That is, until I heard this part of his “Unfulfilled Dreams” sermon (audio above) given in the final months of his life:

“The question I want to raise this morning with you: Is your heart right? If your heart isn’t right, fix it up today. Get God to fix it up. Get somebody to be able to say about you, “He may not have reached the highest height, he may not have realized all of his dreams, but he tried.” Isn’t that a wonderful thing for somebody to say about you? “He tried to be a good man. He tried to be a just man. He tried to be an honest man. His heart was in the right place.” And I can hear a voice saying, crying out through the eternities, “I accept you. You are the recipient of my grace because it was in your heart! And it is so well that it was within thine heart.”

 I don’t know this morning about you, but I can make a testimony. You don’t need to go out this morning saying that Martin Luther King is a saint. Oh, no. I want you to know this morning that I’m a sinner like all of God’s children! But I want to be a good man! And I want to hear a voice saying to me one day, “I take you in and I bless you, because you try. It is well that it was within thine heart.” What’s in your heart this morning? If you get your heart right.”

 For a man without religious convictions or a spiritual mooring, I heard a sermon in that moment that spoke to my own vulnerabilities as a husband and a father, as a son and a friend. And he does it in the most honest way: by asking, at least in my hearing, for understanding and forgiveness from his congregation at Ebenezer Baptist Church — the church his father founded — in Atlanta, Georgia.

You see, I’ve never been all that comfortable with the language of sin.

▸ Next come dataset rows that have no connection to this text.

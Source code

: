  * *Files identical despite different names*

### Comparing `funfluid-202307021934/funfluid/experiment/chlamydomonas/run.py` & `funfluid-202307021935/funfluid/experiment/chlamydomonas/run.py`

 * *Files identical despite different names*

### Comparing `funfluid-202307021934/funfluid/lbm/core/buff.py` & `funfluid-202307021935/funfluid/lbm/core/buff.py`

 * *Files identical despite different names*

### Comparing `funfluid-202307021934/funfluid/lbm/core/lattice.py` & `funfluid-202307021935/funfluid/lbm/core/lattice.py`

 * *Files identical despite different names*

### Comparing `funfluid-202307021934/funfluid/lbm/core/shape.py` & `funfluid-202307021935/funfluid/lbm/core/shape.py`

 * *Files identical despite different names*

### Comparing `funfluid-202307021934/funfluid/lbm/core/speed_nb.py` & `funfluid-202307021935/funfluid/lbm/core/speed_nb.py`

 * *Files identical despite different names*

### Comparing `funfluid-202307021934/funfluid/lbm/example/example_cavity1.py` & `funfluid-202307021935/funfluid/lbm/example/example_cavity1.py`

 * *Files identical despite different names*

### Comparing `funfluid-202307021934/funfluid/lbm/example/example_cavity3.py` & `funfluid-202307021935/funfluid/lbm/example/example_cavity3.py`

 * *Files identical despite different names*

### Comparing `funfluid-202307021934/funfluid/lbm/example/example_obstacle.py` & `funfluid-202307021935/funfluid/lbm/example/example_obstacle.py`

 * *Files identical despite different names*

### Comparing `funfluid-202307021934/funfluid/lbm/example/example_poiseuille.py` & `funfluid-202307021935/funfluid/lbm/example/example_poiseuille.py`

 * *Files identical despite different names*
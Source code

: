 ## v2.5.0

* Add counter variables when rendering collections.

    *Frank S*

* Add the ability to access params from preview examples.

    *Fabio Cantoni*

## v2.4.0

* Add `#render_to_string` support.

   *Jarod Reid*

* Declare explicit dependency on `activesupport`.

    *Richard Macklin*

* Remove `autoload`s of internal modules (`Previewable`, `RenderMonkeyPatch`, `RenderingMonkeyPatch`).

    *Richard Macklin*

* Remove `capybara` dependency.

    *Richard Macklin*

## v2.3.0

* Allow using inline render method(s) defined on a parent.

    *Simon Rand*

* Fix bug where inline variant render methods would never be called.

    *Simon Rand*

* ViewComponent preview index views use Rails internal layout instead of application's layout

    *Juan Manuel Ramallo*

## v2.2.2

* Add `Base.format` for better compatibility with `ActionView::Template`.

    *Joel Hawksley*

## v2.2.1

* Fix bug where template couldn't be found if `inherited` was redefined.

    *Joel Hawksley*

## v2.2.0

It’s often wielded as weapon in one’s quest for a supernatural resting place. So often this language strips a man of his dignity, makes him feel small, inconsequential, a cog in a nasty machine.

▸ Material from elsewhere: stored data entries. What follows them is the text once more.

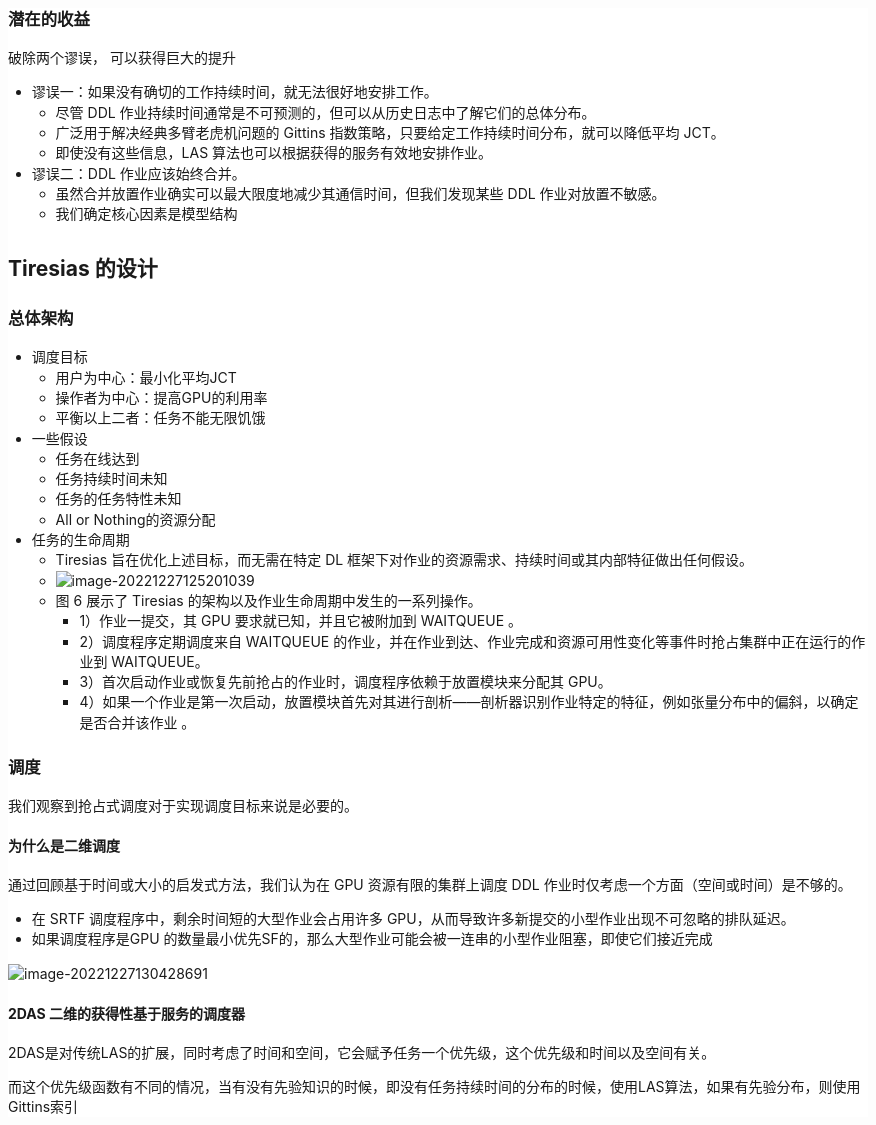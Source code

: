 ### 潜在的收益

破除两个谬误， 可以获得巨大的提升

- 谬误一：如果没有确切的工作持续时间，就无法很好地安排工作。
  - 尽管 DDL 作业持续时间通常是不可预测的，但可以从历史日志中了解它们的总体分布。
  - 广泛用于解决经典多臂老虎机问题的 Gittins 指数策略，只要给定工作持续时间分布，就可以降低平均 JCT。
  - 即使没有这些信息，LAS 算法也可以根据获得的服务有效地安排作业。
- 谬误二：DDL 作业应该始终合并。
  - 虽然合并放置作业确实可以最大限度地减少其通信时间，但我们发现某些 DDL 作业对放置不敏感。
  - 我们确定核心因素是模型结构

## Tiresias 的设计

### 总体架构

- 调度目标
  - 用户为中心：最小化平均JCT
  - 操作者为中心：提高GPU的利用率
  - 平衡以上二者：任务不能无限饥饿
- 一些假设
  - 任务在线达到
  - 任务持续时间未知
  - 任务的任务特性未知
  - All or Nothing的资源分配
- 任务的生命周期
  - Tiresias 旨在优化上述目标，而无需在特定 DL 框架下对作业的资源需求、持续时间或其内部特征做出任何假设。
  - ![image-20221227125201039](https://cdn.jsdelivr.net/gh/Tweakzx/ImageHost@main/img/202212271252092.png)
  - 图 6 展示了 Tiresias 的架构以及作业生命周期中发生的一系列操作。
    - 1）作业一提交，其 GPU 要求就已知，并且它被附加到 WAITQUEUE 。
    - 2）调度程序定期调度来自 WAITQUEUE 的作业，并在作业到达、作业完成和资源可用性变化等事件时抢占集群中正在运行的作业到 WAITQUEUE。
    - 3）首次启动作业或恢复先前抢占的作业时，调度程序依赖于放置模块来分配其 GPU。
    - 4）如果一个作业是第一次启动，放置模块首先对其进行剖析——剖析器识别作业特定的特征，例如张量分布中的偏斜，以确定是否合并该作业 。

### 调度

我们观察到抢占式调度对于实现调度目标来说是必要的。

#### 为什么是二维调度

通过回顾基于时间或大小的启发式方法，我们认为在 GPU 资源有限的集群上调度 DDL 作业时仅考虑一个方面（空间或时间）是不够的。

- 在 SRTF 调度程序中，剩余时间短的大型作业会占用许多 GPU，从而导致许多新提交的小型作业出现不可忽略的排队延迟。
- 如果调度程序是GPU 的数量最小优先SF的，那么大型作业可能会被一连串的小型作业阻塞，即使它们接近完成

![image-20221227130428691](https://cdn.jsdelivr.net/gh/Tweakzx/ImageHost@main/img/202212271304740.png)

#### 2DAS 二维的获得性基于服务的调度器

2DAS是对传统LAS的扩展，同时考虑了时间和空间，它会赋予任务一个优先级，这个优先级和时间以及空间有关。

而这个优先级函数有不同的情况，当有没有先验知识的时候，即没有任务持续时间的分布的时候，使用LAS算法，如果有先验分布，则使用Gittins索引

But Dr. King in this sermon elevates the human spirit by making himself vulnerable. The language of sin is human frailty united with goodness and desire. We long to be more than we are, and stumble many times along the way. Dr. King expresses that goodness and frailty inside all of us. He points the finger at himself. He holds my hand and says come walk beside me and take stock of your life. He tells me not to shrink but to acknowledge, repent, and stride forward. He lets me know that being one of the fallen is to be a divine creature. He lets me know that striving to be a good man, a good father, a good husband, is part of the journey — that one’s quest to be more than his basest self is redeeming, and flawed.

Dr. King’s context was the 60s and civil rights. You hear a gentle leader at his most prescient; he would be killed a month later in Memphis, Tennessee. The tension and anxiety in this sermon are palpable, thick with a foreboding awareness that his life’s work would be coming to an end.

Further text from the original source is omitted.